Filter the data for lines with the word "请勿正式批准此类型的过滤器" and copy those lines.

· · · · · · ·

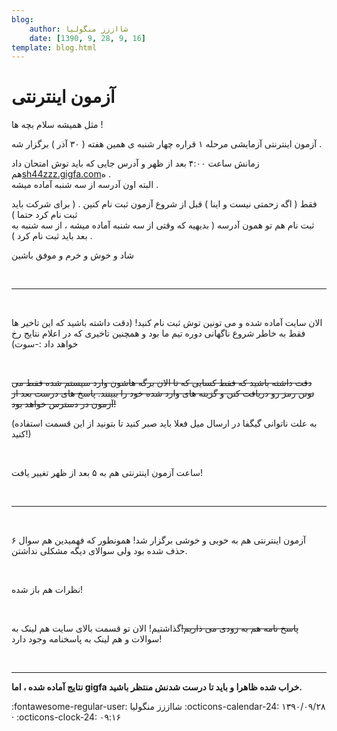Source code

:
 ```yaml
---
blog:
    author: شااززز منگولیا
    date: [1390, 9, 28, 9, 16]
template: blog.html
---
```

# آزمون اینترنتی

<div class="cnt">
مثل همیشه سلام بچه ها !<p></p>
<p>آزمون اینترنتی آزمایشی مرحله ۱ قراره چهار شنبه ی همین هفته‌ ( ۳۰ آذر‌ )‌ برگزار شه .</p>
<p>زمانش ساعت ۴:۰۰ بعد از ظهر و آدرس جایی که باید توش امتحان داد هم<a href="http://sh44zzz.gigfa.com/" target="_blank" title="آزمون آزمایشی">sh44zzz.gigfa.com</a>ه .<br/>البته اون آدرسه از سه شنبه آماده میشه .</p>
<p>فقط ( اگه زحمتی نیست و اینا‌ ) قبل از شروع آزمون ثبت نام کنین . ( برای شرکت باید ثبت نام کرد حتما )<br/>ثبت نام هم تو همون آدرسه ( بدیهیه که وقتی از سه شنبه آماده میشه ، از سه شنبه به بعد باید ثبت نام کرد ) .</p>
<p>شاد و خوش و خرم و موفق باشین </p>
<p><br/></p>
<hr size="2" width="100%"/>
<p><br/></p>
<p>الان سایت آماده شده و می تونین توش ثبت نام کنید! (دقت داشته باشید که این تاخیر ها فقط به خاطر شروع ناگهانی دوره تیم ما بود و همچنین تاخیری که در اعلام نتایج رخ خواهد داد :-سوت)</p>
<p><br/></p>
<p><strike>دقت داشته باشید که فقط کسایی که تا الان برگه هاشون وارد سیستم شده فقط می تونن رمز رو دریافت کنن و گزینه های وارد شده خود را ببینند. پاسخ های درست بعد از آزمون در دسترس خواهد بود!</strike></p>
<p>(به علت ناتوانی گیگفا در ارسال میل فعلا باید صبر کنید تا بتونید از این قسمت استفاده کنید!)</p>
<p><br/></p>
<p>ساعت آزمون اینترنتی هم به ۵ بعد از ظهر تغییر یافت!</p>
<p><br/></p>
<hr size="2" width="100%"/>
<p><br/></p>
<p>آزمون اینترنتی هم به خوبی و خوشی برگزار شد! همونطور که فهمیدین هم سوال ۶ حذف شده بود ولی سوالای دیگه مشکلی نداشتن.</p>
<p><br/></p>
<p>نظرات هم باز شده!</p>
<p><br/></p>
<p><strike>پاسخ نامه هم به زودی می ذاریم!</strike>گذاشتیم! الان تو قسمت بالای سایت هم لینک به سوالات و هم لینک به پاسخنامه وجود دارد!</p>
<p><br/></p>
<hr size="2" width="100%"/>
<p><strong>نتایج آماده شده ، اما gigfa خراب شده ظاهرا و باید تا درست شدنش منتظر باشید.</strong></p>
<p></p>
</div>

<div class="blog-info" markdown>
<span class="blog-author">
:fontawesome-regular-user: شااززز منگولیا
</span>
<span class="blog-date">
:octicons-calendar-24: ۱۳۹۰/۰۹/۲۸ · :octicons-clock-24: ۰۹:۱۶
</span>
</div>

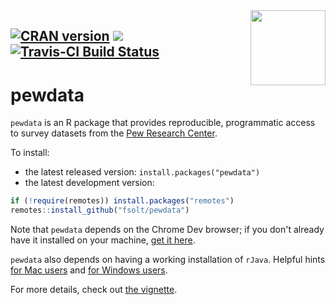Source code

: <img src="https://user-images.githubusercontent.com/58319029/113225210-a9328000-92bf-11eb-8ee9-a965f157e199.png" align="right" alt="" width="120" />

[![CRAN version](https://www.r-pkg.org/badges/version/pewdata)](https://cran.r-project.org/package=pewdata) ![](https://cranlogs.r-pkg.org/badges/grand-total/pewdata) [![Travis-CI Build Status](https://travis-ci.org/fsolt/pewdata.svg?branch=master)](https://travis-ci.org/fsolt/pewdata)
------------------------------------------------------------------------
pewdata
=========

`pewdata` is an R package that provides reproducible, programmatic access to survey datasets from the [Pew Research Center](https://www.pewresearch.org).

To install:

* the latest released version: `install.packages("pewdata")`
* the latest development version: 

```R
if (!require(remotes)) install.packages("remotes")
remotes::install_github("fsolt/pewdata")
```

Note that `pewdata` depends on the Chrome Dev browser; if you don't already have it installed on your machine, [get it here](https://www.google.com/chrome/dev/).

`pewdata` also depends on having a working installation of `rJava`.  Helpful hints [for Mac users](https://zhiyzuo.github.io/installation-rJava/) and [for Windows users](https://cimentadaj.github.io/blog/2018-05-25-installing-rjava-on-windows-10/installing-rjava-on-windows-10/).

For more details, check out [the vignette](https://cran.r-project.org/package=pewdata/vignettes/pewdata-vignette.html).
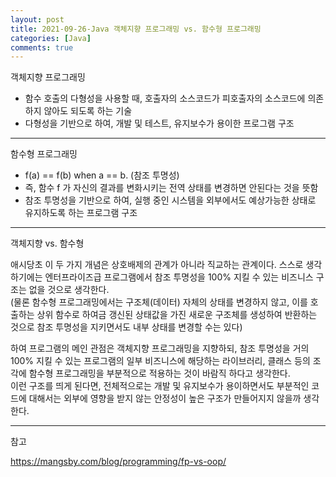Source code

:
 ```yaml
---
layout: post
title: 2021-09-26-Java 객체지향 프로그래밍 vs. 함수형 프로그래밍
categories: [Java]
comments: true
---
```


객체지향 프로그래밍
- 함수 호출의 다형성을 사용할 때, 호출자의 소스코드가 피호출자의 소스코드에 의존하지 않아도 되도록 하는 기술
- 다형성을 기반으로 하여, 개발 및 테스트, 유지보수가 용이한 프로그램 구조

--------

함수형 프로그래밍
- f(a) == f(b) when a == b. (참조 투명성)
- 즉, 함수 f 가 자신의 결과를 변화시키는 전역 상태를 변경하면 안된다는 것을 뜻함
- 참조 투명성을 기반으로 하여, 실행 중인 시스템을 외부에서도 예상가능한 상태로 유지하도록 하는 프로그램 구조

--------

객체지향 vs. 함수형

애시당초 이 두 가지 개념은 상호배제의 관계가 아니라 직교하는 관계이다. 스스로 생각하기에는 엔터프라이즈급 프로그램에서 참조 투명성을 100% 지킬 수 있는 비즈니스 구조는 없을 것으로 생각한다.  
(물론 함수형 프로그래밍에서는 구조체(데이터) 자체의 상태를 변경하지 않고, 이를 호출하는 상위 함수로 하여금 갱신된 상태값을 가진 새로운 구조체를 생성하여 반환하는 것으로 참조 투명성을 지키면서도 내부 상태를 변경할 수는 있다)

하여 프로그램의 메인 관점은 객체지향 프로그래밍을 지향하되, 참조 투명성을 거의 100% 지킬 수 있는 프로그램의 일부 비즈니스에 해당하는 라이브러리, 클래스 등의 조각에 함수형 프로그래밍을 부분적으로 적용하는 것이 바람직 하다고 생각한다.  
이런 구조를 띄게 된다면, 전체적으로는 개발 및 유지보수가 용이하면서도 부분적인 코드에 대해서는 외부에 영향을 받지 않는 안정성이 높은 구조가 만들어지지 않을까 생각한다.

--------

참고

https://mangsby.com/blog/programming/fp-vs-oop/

· · · · · · ·

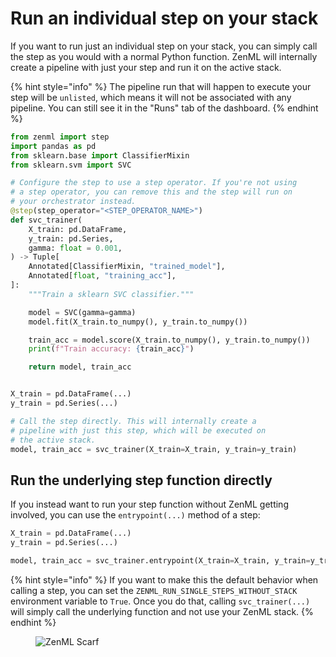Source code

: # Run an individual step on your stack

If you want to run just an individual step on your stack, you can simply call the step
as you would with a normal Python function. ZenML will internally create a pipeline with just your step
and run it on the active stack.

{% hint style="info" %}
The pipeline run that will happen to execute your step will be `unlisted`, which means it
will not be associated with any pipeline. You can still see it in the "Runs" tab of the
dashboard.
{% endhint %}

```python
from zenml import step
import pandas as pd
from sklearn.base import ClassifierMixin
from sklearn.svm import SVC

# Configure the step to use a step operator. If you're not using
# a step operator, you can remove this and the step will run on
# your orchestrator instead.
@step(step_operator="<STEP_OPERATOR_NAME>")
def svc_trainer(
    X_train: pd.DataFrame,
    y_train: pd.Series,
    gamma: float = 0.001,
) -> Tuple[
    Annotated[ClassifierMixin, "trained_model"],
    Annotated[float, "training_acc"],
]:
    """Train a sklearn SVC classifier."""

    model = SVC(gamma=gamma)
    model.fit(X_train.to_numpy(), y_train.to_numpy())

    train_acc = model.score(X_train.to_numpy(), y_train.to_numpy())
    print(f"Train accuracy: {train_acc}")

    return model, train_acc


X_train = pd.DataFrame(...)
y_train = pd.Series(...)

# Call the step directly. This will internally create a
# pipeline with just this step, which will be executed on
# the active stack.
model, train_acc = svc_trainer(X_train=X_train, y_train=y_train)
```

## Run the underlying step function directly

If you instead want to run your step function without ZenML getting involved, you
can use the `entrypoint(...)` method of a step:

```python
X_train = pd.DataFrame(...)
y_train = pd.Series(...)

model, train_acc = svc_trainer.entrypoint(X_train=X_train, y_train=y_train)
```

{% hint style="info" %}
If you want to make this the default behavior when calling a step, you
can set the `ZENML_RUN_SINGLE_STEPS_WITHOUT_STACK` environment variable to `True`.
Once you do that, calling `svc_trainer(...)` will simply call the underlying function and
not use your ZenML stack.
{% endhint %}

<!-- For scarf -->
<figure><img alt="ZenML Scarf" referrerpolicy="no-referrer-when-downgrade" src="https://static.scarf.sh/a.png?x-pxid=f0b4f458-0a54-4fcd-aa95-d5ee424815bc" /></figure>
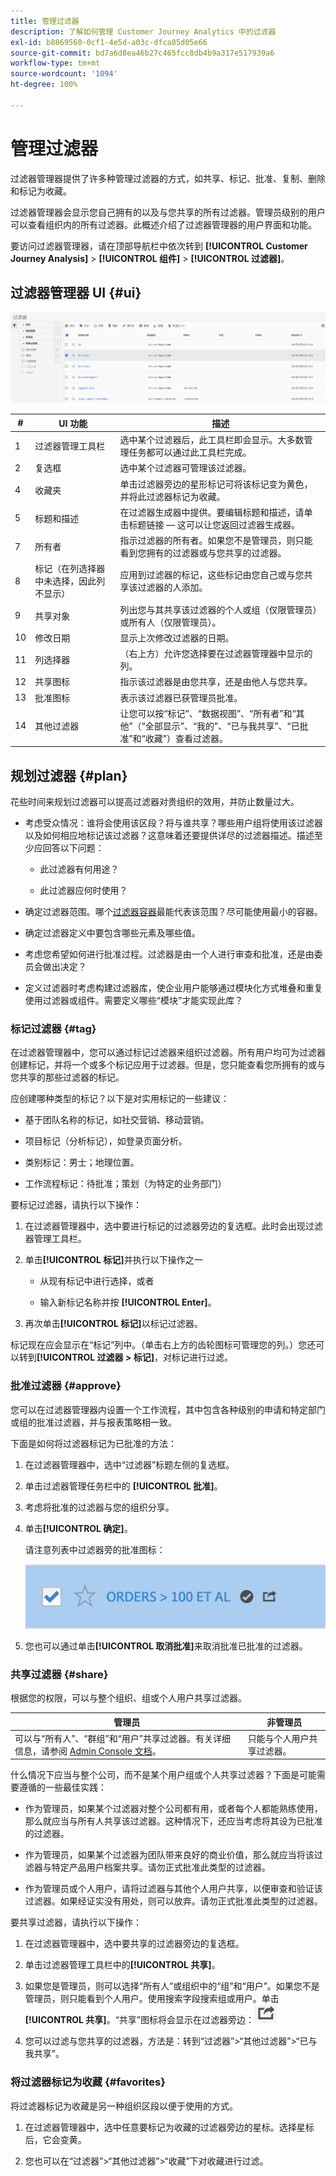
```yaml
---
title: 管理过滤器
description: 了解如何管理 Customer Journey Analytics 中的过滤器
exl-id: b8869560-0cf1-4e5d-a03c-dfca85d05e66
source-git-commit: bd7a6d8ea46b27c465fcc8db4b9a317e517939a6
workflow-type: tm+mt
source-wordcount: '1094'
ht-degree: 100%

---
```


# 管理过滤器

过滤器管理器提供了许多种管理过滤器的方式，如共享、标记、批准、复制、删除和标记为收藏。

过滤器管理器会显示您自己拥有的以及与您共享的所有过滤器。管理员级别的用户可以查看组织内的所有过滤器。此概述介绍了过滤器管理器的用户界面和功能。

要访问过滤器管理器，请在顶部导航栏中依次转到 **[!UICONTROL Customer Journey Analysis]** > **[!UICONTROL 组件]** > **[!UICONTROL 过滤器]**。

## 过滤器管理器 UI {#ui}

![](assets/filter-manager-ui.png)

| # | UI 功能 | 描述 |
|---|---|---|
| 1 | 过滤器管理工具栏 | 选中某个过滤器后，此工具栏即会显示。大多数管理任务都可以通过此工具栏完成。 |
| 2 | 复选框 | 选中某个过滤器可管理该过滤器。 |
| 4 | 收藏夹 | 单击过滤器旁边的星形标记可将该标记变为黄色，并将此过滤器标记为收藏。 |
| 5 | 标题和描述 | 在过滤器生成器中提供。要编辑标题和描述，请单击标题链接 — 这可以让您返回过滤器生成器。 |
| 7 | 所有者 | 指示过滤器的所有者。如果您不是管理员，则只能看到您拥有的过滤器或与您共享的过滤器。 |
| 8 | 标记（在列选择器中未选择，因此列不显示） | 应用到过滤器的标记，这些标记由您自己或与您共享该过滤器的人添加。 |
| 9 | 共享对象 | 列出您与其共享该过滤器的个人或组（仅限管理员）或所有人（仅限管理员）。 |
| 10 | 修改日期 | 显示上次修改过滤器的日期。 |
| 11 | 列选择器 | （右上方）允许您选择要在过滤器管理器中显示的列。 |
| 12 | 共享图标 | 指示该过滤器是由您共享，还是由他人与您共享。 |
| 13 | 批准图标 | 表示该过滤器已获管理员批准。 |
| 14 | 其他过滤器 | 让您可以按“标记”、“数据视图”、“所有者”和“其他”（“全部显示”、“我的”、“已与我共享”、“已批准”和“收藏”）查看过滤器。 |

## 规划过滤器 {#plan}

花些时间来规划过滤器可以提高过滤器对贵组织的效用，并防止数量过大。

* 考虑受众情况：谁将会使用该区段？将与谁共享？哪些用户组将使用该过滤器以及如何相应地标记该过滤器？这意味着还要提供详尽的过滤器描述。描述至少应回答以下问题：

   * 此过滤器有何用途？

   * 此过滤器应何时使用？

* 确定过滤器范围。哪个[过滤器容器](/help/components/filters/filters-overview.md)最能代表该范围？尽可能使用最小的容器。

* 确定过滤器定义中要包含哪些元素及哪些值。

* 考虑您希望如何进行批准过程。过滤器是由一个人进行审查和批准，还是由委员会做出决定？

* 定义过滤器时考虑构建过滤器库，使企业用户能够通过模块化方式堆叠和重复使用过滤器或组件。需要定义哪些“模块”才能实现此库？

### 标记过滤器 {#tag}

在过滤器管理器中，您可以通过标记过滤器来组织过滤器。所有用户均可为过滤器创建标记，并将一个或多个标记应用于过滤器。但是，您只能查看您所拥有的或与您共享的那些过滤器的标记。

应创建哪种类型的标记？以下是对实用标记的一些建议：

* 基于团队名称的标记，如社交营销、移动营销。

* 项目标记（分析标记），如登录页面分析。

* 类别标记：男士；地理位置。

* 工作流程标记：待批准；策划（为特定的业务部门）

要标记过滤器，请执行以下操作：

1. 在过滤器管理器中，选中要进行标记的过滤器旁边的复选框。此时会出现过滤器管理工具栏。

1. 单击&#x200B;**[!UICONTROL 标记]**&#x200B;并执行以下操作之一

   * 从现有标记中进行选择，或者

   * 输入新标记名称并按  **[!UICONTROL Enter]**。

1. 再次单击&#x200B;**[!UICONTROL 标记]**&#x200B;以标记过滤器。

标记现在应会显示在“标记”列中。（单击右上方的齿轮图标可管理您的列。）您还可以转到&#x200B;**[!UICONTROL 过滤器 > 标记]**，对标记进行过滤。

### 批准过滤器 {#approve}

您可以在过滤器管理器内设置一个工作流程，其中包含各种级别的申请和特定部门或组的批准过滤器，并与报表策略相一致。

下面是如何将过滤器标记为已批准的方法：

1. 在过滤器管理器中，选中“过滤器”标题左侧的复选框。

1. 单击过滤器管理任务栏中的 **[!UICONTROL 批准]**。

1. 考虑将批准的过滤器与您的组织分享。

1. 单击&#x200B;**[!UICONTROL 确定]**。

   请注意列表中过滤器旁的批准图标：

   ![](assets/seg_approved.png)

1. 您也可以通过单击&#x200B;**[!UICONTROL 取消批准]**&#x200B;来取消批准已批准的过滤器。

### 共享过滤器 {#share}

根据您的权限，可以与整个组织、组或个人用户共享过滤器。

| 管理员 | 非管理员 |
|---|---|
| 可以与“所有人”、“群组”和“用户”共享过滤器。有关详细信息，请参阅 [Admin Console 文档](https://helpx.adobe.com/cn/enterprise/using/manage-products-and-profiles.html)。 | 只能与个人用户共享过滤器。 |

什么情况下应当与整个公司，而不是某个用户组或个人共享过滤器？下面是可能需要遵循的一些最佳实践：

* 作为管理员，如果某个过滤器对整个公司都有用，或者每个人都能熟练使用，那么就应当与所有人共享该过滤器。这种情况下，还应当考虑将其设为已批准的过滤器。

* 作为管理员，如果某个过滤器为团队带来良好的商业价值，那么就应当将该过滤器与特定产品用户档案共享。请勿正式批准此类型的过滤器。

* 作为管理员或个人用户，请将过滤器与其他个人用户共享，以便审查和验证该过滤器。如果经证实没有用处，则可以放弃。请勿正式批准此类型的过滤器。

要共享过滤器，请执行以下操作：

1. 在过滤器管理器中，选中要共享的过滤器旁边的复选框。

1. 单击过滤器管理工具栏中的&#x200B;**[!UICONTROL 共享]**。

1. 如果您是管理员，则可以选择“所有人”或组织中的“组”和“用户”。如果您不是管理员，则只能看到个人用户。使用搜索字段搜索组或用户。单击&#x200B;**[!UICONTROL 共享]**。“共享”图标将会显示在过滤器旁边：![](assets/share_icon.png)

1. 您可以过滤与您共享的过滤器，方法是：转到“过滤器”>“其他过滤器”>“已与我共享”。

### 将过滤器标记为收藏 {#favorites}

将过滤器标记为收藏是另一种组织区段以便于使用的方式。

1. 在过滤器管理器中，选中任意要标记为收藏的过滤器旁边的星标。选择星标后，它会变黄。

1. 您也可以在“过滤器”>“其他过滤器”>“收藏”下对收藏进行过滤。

· · · · · · ·

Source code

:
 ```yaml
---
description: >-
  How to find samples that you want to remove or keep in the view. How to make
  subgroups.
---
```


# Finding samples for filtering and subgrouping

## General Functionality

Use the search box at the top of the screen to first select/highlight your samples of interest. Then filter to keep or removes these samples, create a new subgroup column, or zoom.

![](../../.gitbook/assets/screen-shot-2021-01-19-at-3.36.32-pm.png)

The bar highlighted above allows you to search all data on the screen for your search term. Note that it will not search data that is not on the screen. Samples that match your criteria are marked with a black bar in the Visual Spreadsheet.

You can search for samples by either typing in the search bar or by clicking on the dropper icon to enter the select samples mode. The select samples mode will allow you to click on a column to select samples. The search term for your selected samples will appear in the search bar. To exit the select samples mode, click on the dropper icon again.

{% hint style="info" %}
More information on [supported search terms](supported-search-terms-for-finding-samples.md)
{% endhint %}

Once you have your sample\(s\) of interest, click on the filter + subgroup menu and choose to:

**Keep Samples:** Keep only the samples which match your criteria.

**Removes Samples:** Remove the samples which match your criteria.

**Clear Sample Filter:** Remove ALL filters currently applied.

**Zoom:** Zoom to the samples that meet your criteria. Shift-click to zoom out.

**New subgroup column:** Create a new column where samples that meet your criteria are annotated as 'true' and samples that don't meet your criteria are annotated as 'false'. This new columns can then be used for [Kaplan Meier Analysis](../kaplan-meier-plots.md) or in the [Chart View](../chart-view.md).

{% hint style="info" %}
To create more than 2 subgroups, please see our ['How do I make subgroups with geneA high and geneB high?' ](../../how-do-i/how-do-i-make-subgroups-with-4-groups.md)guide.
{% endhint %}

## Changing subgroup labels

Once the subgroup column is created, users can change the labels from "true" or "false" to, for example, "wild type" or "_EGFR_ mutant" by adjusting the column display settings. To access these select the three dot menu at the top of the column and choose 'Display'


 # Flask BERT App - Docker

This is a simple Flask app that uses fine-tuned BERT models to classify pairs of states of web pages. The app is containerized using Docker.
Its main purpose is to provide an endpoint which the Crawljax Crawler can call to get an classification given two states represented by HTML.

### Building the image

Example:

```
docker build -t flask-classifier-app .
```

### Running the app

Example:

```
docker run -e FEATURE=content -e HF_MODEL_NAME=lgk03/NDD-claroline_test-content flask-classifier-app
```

· · · · · · ·

OUTPUT OF THE TASK.
* 作为管理员，如果某个过滤器为团队带来良好的商业价值，那么就应当将该过滤器与特定产品用户档案共享。请勿正式批准此类型的过滤器。
* 作为管理员或个人用户，请将过滤器与其他个人用户共享，以便审查和验证该过滤器。如果经证实没有用处，则可以放弃。请勿正式批准此类型的过滤器。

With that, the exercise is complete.